In industry after industry — from steel and ships to solar panels and electric vehicles — China has pumped money into building world-class manufacturing facilities, creating a surge of low-cost products that ultimately flood global markets. U.S. companies, along with firms in many other countries, finding themselves unable to compete, have shut down, leaving Chinese firms largely in control of the global market.
U.S. officials have been worrying that the semiconductor industry could be next. Chinese companies have been ramping up their production of chips, particularly the older types of semiconductors that continue to power a wide array of machinery and appliances. China is building more new semiconductor factories than any other country, a development that U.S. officials argue threatens the viability of chip plants in Europe and the United States.
Katherine Tai, the U.S. trade representative, said in a call Sunday that China’s policies were enabling its companies to rapidly expand and to “offer artificially lower-priced chips that threaten to significantly harm, and potentially eliminate, their market-oriented competition.”
That results in supply chains that “are more vulnerable and subject to supply chain choke points that can be used to economically coerce other countries,” she said.
This type of investigation allows the U.S. government to take an array of actions to respond to discriminatory foreign government practices that burden U.S. commerce.
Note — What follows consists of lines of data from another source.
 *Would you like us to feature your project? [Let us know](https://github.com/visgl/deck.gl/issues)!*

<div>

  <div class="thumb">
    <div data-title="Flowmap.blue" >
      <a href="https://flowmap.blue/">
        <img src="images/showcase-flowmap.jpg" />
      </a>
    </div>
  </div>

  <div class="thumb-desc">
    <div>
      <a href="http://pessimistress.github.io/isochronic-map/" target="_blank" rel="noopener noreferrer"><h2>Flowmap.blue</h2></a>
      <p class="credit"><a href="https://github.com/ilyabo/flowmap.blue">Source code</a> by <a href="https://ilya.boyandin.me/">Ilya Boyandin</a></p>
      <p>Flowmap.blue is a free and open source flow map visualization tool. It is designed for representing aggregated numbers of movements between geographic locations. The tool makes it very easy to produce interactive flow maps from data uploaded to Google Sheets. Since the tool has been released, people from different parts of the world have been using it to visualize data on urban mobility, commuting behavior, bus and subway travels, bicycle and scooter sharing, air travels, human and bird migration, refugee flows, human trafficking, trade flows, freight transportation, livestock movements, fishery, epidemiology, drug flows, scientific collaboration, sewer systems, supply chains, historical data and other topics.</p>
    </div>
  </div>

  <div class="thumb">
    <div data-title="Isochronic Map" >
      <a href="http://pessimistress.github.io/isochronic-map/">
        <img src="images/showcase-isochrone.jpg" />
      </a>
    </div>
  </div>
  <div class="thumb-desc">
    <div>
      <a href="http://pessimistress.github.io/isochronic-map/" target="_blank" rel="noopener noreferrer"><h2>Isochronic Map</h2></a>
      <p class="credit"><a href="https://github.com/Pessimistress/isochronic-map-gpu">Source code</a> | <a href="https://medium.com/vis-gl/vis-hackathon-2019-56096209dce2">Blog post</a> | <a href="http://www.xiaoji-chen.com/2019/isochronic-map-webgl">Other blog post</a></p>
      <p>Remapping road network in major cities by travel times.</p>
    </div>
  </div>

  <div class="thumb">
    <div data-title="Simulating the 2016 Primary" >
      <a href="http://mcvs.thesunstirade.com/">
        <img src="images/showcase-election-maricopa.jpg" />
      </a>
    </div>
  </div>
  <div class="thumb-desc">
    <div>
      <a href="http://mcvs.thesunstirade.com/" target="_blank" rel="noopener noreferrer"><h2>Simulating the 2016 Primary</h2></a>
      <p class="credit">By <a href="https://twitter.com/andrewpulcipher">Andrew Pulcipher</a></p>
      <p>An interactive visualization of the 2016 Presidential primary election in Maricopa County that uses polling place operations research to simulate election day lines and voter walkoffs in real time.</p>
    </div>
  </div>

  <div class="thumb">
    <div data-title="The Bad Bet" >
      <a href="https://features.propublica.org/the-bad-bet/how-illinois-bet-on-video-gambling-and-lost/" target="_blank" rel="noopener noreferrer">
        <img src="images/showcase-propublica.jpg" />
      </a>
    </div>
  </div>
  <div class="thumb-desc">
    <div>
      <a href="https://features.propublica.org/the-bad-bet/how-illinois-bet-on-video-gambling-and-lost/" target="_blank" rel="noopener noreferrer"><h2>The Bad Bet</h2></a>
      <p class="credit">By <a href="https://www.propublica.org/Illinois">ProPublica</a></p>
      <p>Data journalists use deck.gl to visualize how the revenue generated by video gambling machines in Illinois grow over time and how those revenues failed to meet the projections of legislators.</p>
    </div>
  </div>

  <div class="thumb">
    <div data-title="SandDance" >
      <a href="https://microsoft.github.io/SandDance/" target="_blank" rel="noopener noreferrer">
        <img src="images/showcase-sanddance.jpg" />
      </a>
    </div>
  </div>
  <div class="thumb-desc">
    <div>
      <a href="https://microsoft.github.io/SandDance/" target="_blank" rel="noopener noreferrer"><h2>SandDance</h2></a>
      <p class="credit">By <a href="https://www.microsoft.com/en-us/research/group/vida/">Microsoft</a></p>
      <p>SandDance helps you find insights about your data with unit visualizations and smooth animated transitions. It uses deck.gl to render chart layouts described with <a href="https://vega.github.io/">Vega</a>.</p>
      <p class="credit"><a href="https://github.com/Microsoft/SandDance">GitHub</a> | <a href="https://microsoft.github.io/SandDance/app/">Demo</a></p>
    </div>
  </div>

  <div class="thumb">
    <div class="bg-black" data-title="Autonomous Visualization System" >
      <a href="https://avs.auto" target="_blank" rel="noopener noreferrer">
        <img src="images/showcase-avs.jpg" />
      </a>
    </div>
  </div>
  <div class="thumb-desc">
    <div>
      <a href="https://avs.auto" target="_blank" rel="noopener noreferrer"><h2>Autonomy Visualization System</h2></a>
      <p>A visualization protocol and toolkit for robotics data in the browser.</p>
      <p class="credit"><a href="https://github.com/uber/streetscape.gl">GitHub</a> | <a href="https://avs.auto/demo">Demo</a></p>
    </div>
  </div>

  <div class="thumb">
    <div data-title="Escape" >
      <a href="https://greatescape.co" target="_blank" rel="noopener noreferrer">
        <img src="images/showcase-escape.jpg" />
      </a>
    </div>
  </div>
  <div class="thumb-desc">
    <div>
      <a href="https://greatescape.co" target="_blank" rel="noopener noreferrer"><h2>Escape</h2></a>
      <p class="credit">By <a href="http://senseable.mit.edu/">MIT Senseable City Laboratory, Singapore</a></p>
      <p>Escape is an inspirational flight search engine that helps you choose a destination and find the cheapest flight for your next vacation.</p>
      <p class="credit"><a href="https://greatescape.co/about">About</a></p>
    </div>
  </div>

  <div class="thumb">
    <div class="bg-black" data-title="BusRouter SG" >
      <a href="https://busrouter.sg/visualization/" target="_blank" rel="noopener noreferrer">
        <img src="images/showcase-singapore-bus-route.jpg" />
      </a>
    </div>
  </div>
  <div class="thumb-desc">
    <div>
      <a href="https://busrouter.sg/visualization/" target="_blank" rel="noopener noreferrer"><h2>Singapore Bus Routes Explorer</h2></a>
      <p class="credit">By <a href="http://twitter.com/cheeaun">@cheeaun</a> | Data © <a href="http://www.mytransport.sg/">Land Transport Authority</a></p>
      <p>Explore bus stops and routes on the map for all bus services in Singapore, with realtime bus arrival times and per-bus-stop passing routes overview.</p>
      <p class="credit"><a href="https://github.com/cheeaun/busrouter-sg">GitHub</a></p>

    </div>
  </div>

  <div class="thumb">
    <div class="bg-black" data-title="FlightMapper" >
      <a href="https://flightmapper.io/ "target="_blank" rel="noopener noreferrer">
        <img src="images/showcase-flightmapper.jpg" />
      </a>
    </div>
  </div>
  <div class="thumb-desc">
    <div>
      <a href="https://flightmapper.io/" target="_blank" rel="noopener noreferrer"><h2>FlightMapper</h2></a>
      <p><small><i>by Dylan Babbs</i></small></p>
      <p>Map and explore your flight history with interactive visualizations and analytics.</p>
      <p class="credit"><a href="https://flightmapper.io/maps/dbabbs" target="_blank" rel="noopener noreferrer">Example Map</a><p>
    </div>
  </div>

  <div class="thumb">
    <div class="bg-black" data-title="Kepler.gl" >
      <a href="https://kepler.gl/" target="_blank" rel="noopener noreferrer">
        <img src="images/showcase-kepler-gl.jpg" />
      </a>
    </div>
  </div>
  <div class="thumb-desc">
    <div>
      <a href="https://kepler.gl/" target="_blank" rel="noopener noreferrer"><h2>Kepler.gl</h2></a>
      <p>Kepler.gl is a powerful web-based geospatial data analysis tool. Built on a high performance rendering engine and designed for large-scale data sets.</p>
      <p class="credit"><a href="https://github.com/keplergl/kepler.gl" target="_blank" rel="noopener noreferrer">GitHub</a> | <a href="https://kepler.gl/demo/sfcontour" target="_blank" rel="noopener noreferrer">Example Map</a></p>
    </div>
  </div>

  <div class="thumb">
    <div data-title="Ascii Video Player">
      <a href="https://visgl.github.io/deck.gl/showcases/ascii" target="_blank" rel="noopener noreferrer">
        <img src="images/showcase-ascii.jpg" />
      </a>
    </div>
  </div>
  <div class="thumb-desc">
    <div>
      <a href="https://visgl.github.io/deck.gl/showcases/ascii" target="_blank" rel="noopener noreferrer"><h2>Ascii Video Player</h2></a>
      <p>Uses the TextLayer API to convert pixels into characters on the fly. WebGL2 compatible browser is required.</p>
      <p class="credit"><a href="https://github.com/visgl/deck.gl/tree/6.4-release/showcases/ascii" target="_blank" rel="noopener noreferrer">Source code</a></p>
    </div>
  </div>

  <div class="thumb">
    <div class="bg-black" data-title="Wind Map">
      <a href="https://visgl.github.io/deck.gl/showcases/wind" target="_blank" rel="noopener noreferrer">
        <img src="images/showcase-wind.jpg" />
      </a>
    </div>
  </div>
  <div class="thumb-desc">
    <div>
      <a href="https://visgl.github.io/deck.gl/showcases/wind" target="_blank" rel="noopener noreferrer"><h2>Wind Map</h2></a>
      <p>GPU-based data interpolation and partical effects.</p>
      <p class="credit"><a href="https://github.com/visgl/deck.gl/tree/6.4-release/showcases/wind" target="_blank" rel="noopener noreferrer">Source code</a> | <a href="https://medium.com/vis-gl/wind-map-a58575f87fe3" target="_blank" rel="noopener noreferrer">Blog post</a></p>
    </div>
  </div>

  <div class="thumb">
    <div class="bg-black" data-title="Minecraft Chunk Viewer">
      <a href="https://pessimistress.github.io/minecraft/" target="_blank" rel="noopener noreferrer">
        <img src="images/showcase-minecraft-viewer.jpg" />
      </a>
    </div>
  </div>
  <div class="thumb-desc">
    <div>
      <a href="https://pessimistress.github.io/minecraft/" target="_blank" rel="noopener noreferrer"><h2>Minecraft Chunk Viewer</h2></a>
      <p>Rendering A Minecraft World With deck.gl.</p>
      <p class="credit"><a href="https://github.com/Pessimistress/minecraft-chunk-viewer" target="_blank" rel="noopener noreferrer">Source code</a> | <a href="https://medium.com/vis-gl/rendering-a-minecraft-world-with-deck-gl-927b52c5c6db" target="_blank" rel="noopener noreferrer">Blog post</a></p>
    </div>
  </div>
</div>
It will be carried out by the Office of the United States Trade Representative under Section 301 of the Trade Act of 1974. It typically takes between six months and a year for such an investigation to conclude, experts said.
Tensions between the United States and China have grown during the Biden administration, as the U.S. has clamped down on shipments of advanced technology to China out of national security concerns. China has fired back by restricting mineral exports that are used to make cars, semiconductors and weaponry.
In a statement, a spokesperson from China’s Ministry of Commerce said that China “strongly deplores and firmly opposes” the investigation, and that the country would “take all necessary measures to resolutely defend its rights and interests.”
The United States has provided huge subsidies to its own chips industry, and Chinese chip exports to the United States are far lower than its imports from the United States, the ministry said.
“This is obviously self-contradictory,” the statement said.
The Biden administration has issued a series of export controls in recent years to try to stifle China’s ability to make the most advanced computer chips, arguing that the technology could help Beijing develop new weapons and artificial intelligence to augment its military capabilities.
But the Biden administration has not done much to target China’s production of older types of chips, what are sometimes called “legacy chips.” The Chinese government and companies based in China have poured money into making these types of chips, which are still essential for modern economies and militaries.
China does not dominate global chip production yet, but its market share is growing fast. The U.S. government estimates that China could be responsible for more than 40% of global capacity in foundational chips by 2032, with more than half of the world’s capacity in some segments.
A memo written by the Commerce Department, which was sent to other government agencies in November and viewed by The New York Times, said China was on track to dominate the supply chain for legacy chips by 2030. That could present serious risks to U.S. national security, like eroding the U.S. industrial base, creating supply chain choke points and leading to potential cyber threats, the department said.
The memo also argued that China’s chip expansion posed a threat to new chip facilities the U.S. government was investing in. Using funding from the 2022 CHIPS law, the Commerce Department has been signing contracts to invest tens of billions of dollars in chipmaking facilities in the United States, including more than $4 billion for legacy chip production.
The Commerce Department memo said modeling by its CHIPS program office suggested that new Chinese capacity could mean factories in the United States and allied countries end up producing fewer chips than needed for them to remain economically viable.
“In the face of these trends, we’ve seen chip companies hesitate to invest in the U.S.,” Gina Raimondo, the secretary of commerce, said in the call Sunday.
According to a government survey, Chinese suppliers had been offering chips at prices 30% to 50% lower than those of U.S. suppliers, and in some cases lower than the cost of production, the memo said.
Matt Turpin, a former Trump administration official and a senior adviser at Palantir Technologies, said that China’s chip production threatened the revenues of U.S. companies, and therefore the multibillion-dollar investments that the U.S. government was making in new factories.
“That makes the entire CHIPS Act come unglued,” Turpin said.